Business lobbyists used to express grave concern about the economic impact of strikes. Those concerns were always overstated; time lost in work stoppages has declined by 90 per cent from the 1970s. Nevertheless, companies traditionally complain that work stoppages damage sales, productivity and, of course, profits.

Recently, however, business leaders have warmed to work stoppages. In the current bargaining environment, companies (especially multinational firms) hold the best cards. And executives are increasingly willing to precipitate their own work stoppages – through management lockouts – to enforce demands for lower wages and benefits.

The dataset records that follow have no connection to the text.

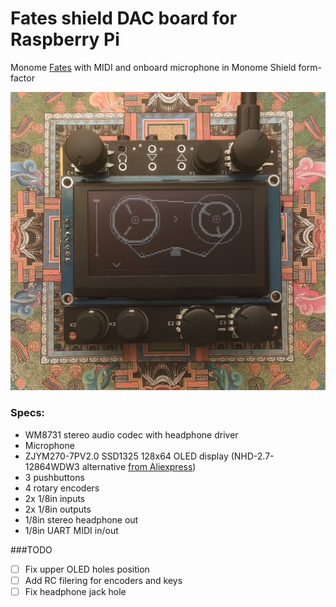 # Fates shield DAC board for Raspberry Pi

Monome [Fates](https://github.com/okyeron/fates) with MIDI and onboard microphone in Monome Shield form-factor

![<fates shield>](<hardware/fates-shield-proto.jpg>)

### Specs:

- WM8731 stereo audio codec with headphone driver
- Microphone
- ZJYM270-7PV2.0 SSD1325 128x64 OLED display (NHD-2.7-12864WDW3 alternative [from Aliexpress](https://aliexpress.ru/item/4000265549668.html))
- 3 pushbuttons
- 4 rotary encoders
- 2x 1/8in inputs
- 2x 1/8in outputs
- 1/8in stereo headphone out
- 1/8in UART MIDI in/out

###TODO
  
- [ ] Fix upper OLED holes position
- [ ] Add RC filering for encoders and keys
- [ ] Fix headphone jack hole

Two New Year’s Day lockouts highlighted this strategy. U.S.-based Caterpillar Inc. locked out 450 locomotive builders in London, Ont., demanding wage cuts of more than 50 per cent. The same day, Rio Tinto, the U.K.-based mining giant, locked out 755 smelter workers in Alma, Que. That company’s demand to outsource all future bargaining-unit openings would ultimately achieve an even larger reduction in wages. In both cases, the future of middle-class incomes in our manufacturing and resource sectors is at stake. And in both cases, executives are willing to lock the doors until workers swallow their pill.

These are just the latest in a growing trend by employers to lock out their own workers. U.S. Steel used a 50-week lockout to dismantle the defined benefit pension plan for workers in Hamilton. Canada Post played the lockout card to precipitate back-to-work legislation from an obliging Harper government. And the City of Toronto is contemplating a lockout of thousands of civic employees to wrest concessions from the union.

Suddenly, business rhetoric about the costs of long work stoppages has been silenced. In the eyes of many employers, work stoppages – even long ones – are a small price to pay for driving down labour costs and boosting profit margins.

The popularity of lockouts reflects the dramatic tilting of the labour relations playing field in recent years. With unions on the defensive, management is eager to go for the jugular. Government has stood back or, worse, egged on the lockouts (as Ottawa did with Canada Post). Multinational firms are especially aggressive, given their ability (underwritten by free-trade agreements) to shift production and capital seamlessly between jurisdictions.

This trend is troubling, for macroeconomic as well as ethical reasons. As employers ratchet down compensation, income shifts from consumers (who spend every penny) to corporations (which sit on a growing pile of uninvested cash). That undermines aggregate spending and weakens the recovery. And the more employers succeed in driving down wages, the greater the danger of setting off a cycle of deflation in wages and prices (such as the one that bedevilled Japan for a decade).

So how should politicians respond to employers ready to lock out workers to slash compensation? Pushing the companies to treat Canadian workers fairly would be a start, rather than ratifying their actions with regulatory approvals, tax cuts and silence.

Labour law reforms could also play a role. Manitoba, for example, implemented an innovative provision in 2000 giving its labour board the authority to intervene in long disputes, including imposing arbitration when there’s an impasse. It’s been rarely invoked but has helped prevent all-out industrial warfare of the sort we’re seeing at Caterpillar and Rio Tinto. This would be a good time for other jurisdictions to consider similar legislation.

Jim Stanford is an economist with the Canadian Auto Workers, which represents the locked-out workers at the Caterpillar plant in London.